WORK INSTRUCTIONS
Below are records; reproduce exactly the lines from the one that has "Acrobatics | DEX" through the one that has "Survival | WIS", ends included, and nothing more.

SUPPLIED DATA
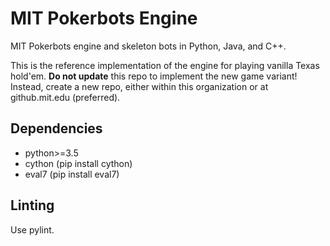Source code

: # MIT Pokerbots Engine
MIT Pokerbots engine and skeleton bots in Python, Java, and C++.

This is the reference implementation of the engine for playing vanilla Texas hold'em. **Do not update** this repo to implement the new game variant! Instead, create a new repo, either within this organization or at github.mit.edu (preferred).

## Dependencies
 - python>=3.5
 - cython (pip install cython)
 - eval7 (pip install eval7)

## Linting
Use pylint.
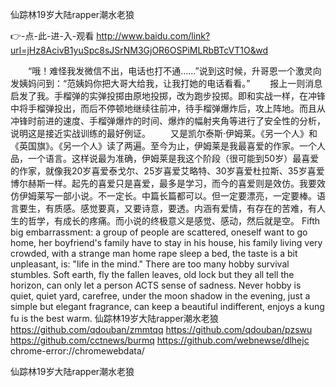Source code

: 
仙踪林19岁大陆rapper潮水老狼




👉-点-此-进-入-观看  http://www.baidu.com/link?url=jHz8AcivB1yuSpc8sJSrNM3GjOR6OSPiMLRbBTcVT1O&wd




　　“哦！难怪我发微信不出，电话也打不通……”说到这时候，升哥恩一个激灵向发姨妈问到：“范姨妈你把大哥大给我，让我打她的电话看看。”
　　报上一则消息启发了我。手榴弹的实弹投掷由原地投掷，改为跑步投掷。即和实战一样，在冲锋中将手榴弹投出，而后不停顿地继续往前冲，待手榴弹爆炸后，攻上阵地。而且从冲锋时前进的速度、手榴弹爆炸的时间、爆炸的幅射夹角等进行了安全性的分析，说明这是接近实战训练的最好例证。
　　又是凯尔泰斯·伊姆莱。《另一个人》和《英国旗》。《另一个人》读了两遍。至今为止，伊姆莱是我最喜爱的作家。一个人品，一个语言。这样说最为准确，伊姆莱是我这个阶段（很可能到50岁）最喜爱的作家，就像我20岁喜爱泰戈尔、25岁喜爱艾略特、30岁喜爱杜拉斯、35岁喜爱博尔赫斯一样。起先的喜爱只是喜爱，最多是学习，而今的喜爱则是效仿。我要效仿伊姆莱写一部小说。不一定长。中篇长篇都可以。但一定要漂亮，一定要棒。语言要生，有质感。感觉要真，又要诗意，要透。内涵有爱情，有存在的苦难，有人生的哲学，有成长的疼痛。而小说的终极意义是感觉、感动，然后就是空。
Fifth big embarrassment: a group of people are scattered, oneself want to go home, her boyfriend's family have to stay in his house, his family living very crowded, with a strange man home rape sleep a bed, the taste is a bit unpleasant, is: "life in the mind."
There are too many hobby survival stumbles.
Soft earth, fly the fallen leaves, old lock but they all tell the horizon, can only let a person ACTS sense of sadness.
Never hobby is quiet, quiet yard, carefree, under the moon shadow in the evening, just a simple but elegant fragrance, can keep a beautiful indifferent, enjoys a kung fu is the best warm.
仙踪林19岁大陆rapper潮水老狼 https://github.com/qdouban/zmmtqq
https://github.com/qdouban/pzswu
https://github.com/cctnews/burmq
https://github.com/webnewse/dlhejc
chrome-error://chromewebdata/





仙踪林19岁大陆rapper潮水老狼
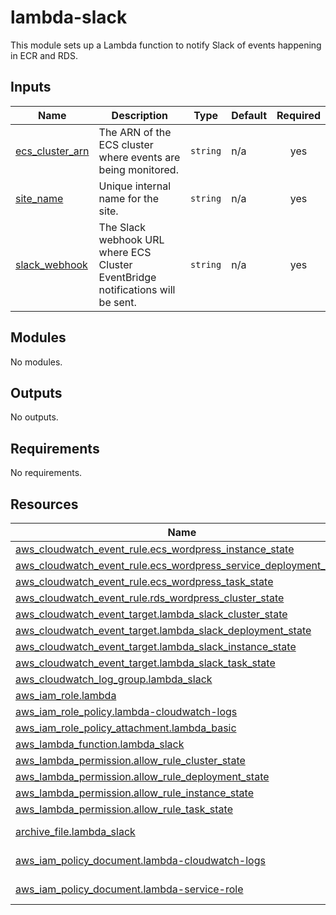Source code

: <!-- BEGIN_TF_DOCS -->
# lambda-slack

This module sets up a Lambda function to notify Slack of events happening in ECR and RDS.

## Inputs

| Name | Description | Type | Default | Required |
|------|-------------|------|---------|:--------:|
| <a name="input_ecs_cluster_arn"></a> [ecs\_cluster\_arn](#input\_ecs\_cluster\_arn) | The ARN of the ECS cluster where events are being monitored. | `string` | n/a | yes |
| <a name="input_site_name"></a> [site\_name](#input\_site\_name) | Unique internal name for the site. | `string` | n/a | yes |
| <a name="input_slack_webhook"></a> [slack\_webhook](#input\_slack\_webhook) | The Slack webhook URL where ECS Cluster EventBridge notifications will be sent. | `string` | n/a | yes |

## Modules

No modules.

## Outputs

No outputs.

## Requirements

No requirements.

## Resources

| Name | Type |
|------|------|
| [aws_cloudwatch_event_rule.ecs_wordpress_instance_state](https://registry.terraform.io/providers/hashicorp/aws/latest/docs/resources/cloudwatch_event_rule) | resource |
| [aws_cloudwatch_event_rule.ecs_wordpress_service_deployment_state](https://registry.terraform.io/providers/hashicorp/aws/latest/docs/resources/cloudwatch_event_rule) | resource |
| [aws_cloudwatch_event_rule.ecs_wordpress_task_state](https://registry.terraform.io/providers/hashicorp/aws/latest/docs/resources/cloudwatch_event_rule) | resource |
| [aws_cloudwatch_event_rule.rds_wordpress_cluster_state](https://registry.terraform.io/providers/hashicorp/aws/latest/docs/resources/cloudwatch_event_rule) | resource |
| [aws_cloudwatch_event_target.lambda_slack_cluster_state](https://registry.terraform.io/providers/hashicorp/aws/latest/docs/resources/cloudwatch_event_target) | resource |
| [aws_cloudwatch_event_target.lambda_slack_deployment_state](https://registry.terraform.io/providers/hashicorp/aws/latest/docs/resources/cloudwatch_event_target) | resource |
| [aws_cloudwatch_event_target.lambda_slack_instance_state](https://registry.terraform.io/providers/hashicorp/aws/latest/docs/resources/cloudwatch_event_target) | resource |
| [aws_cloudwatch_event_target.lambda_slack_task_state](https://registry.terraform.io/providers/hashicorp/aws/latest/docs/resources/cloudwatch_event_target) | resource |
| [aws_cloudwatch_log_group.lambda_slack](https://registry.terraform.io/providers/hashicorp/aws/latest/docs/resources/cloudwatch_log_group) | resource |
| [aws_iam_role.lambda](https://registry.terraform.io/providers/hashicorp/aws/latest/docs/resources/iam_role) | resource |
| [aws_iam_role_policy.lambda-cloudwatch-logs](https://registry.terraform.io/providers/hashicorp/aws/latest/docs/resources/iam_role_policy) | resource |
| [aws_iam_role_policy_attachment.lambda_basic](https://registry.terraform.io/providers/hashicorp/aws/latest/docs/resources/iam_role_policy_attachment) | resource |
| [aws_lambda_function.lambda_slack](https://registry.terraform.io/providers/hashicorp/aws/latest/docs/resources/lambda_function) | resource |
| [aws_lambda_permission.allow_rule_cluster_state](https://registry.terraform.io/providers/hashicorp/aws/latest/docs/resources/lambda_permission) | resource |
| [aws_lambda_permission.allow_rule_deployment_state](https://registry.terraform.io/providers/hashicorp/aws/latest/docs/resources/lambda_permission) | resource |
| [aws_lambda_permission.allow_rule_instance_state](https://registry.terraform.io/providers/hashicorp/aws/latest/docs/resources/lambda_permission) | resource |
| [aws_lambda_permission.allow_rule_task_state](https://registry.terraform.io/providers/hashicorp/aws/latest/docs/resources/lambda_permission) | resource |
| [archive_file.lambda_slack](https://registry.terraform.io/providers/hashicorp/archive/latest/docs/data-sources/file) | data source |
| [aws_iam_policy_document.lambda-cloudwatch-logs](https://registry.terraform.io/providers/hashicorp/aws/latest/docs/data-sources/iam_policy_document) | data source |
| [aws_iam_policy_document.lambda-service-role](https://registry.terraform.io/providers/hashicorp/aws/latest/docs/data-sources/iam_policy_document) | data source |
<!-- END_TF_DOCS -->

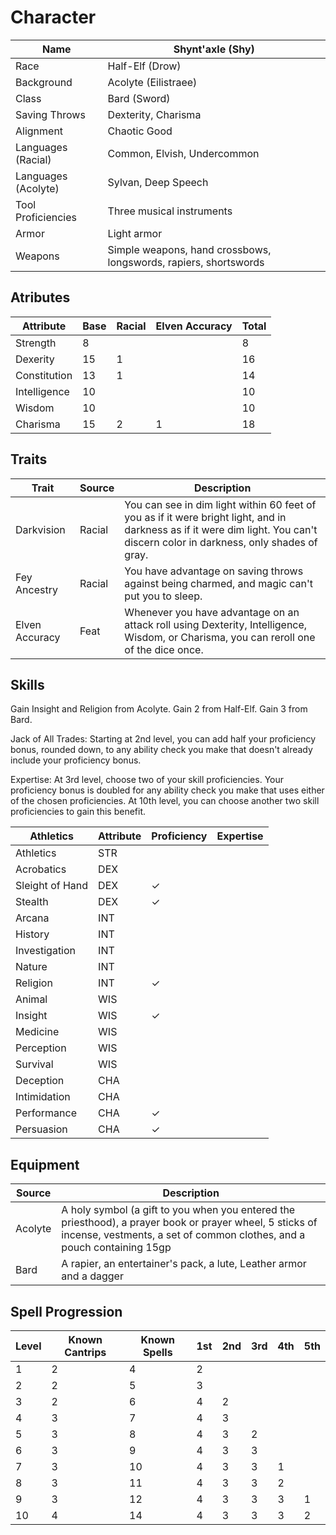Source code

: #   Character

| Name | Shynt'axle (Shy) |
| -------- | ------- |
| Race | Half-Elf (Drow) |
| Background | Acolyte (Eilistraee) |
| Class | Bard (Sword) |
| Saving Throws | Dexterity, Charisma |
| Alignment | Chaotic Good | 
| Languages (Racial) | Common, Elvish, Undercommon |
| Languages (Acolyte) | Sylvan, Deep Speech  |
| Tool Proficiencies | Three musical instruments |
| Armor | Light armor |
| Weapons | Simple weapons, hand crossbows, longswords, rapiers, shortswords |

## Atributes

| Attribute | Base | Racial | Elven Accuracy | Total |
| -- | -- | -- | -- | -- |
| Strength | 8 |  |   | 8 | 
| Dexerity | 15 | 1 |  | 16 | 
| Constitution | 13 | 1 |  | 14 | 
| Intelligence | 10 |  |  | 10 | 
| Wisdom | 10 | |  | 10 | 
| Charisma | 15 | 2 | 1 | 18 | 


## Traits

Trait | Source | Description |
| --- | ------ | ----------- |
| Darkvision | Racial | You can see in dim light within 60 feet of you as if it were bright light, and in darkness as if it were dim light. You can't discern color in darkness, only shades of gray. |
Fey Ancestry | Racial | You have advantage on saving throws against being charmed, and magic can't put you to sleep. |
|Elven Accuracy | Feat | Whenever you have advantage on an attack roll using Dexterity, Intelligence, Wisdom, or Charisma, you can reroll one of the dice once. |


## Skills

Gain Insight and Religion from Acolyte.
Gain 2 from Half-Elf.
Gain 3 from Bard.

Jack of All Trades: Starting at 2nd level, you can add half your proficiency bonus, rounded down, to any ability check you make that doesn't already include your proficiency bonus.

Expertise: At 3rd level, choose two of your skill proficiencies. Your proficiency bonus is doubled for any ability check you make that uses either of the chosen proficiencies. At 10th level, you can choose another two skill proficiencies to gain this benefit.

| Athletics | Attribute | Proficiency | Expertise | 
| --- | -- | -- | --  |
| Athletics | STR |  |  |
| Acrobatics | DEX |   |
| Sleight of Hand | DEX | ✓  |  |
| Stealth | DEX |  ✓ |  |
| Arcana | INT |  |  |
| History | INT |  |  |
| Investigation | INT |  |  |
| Nature | INT |  |
| Religion | INT | ✓  |  |
| Animal | WIS |  |  |
| Insight | WIS | ✓ |  |
| Medicine | WIS |  |  |
| Perception | WIS |  |  |
| Survival | WIS |  |  |
| Deception | CHA |  |  |
| Intimidation | CHA |  |  |
| Performance | CHA | ✓  |  |
| Persuasion | CHA | ✓ |  |


## Equipment

| Source | Description |
| --- | -- |
| Acolyte | A holy symbol (a gift to you when you entered the priesthood), a prayer book or prayer wheel, 5 sticks of incense, vestments, a set of common clothes, and a pouch containing 15gp |
| Bard | A rapier, an entertainer's pack, a lute, Leather armor and a dagger |


## Spell Progression

| Level | Known Cantrips | Known Spells |	1st	| 2nd |	3rd	| 4th	| 5th |
| ----- | ------- | ------- | ------- | ------- | ------- | ------- | ------- | 
| 1 | 2 | 4 | 2 | | | | |
| 2 | 2 | 5 | 3 | | | | |
| 3 | 2 | 6 | 4 | 2 | | | |
| 4 | 3 | 7 | 4 | 3 | | | |
| 5 | 3 | 8 | 4 | 3 | 2 | | |
| 6 | 3 | 9 | 4 | 3 | 3 | | |
| 7 | 3 | 10 | 4 | 3 | 3 | 1 | |
| 8 | 3 | 11 | 4 | 3 | 3 | 2 | |
| 9 | 3 | 12 | 4 | 3 | 3 | 3 | 1 |
| 10 | 4 | 14 | 4 | 3 | 3 | 3 | 2 |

SOLVED PROBLEM
| Acrobatics | DEX |   |
| Sleight of Hand | DEX | ✓  |  |
| Stealth | DEX |  ✓ |  |
| Arcana | INT |  |  |
| History | INT |  |  |
| Investigation | INT |  |  |
| Nature | INT |  |
| Religion | INT | ✓  |  |
| Animal | WIS |  |  |
| Insight | WIS | ✓ |  |
| Medicine | WIS |  |  |
| Perception | WIS |  |  |
| Survival | WIS |  |  |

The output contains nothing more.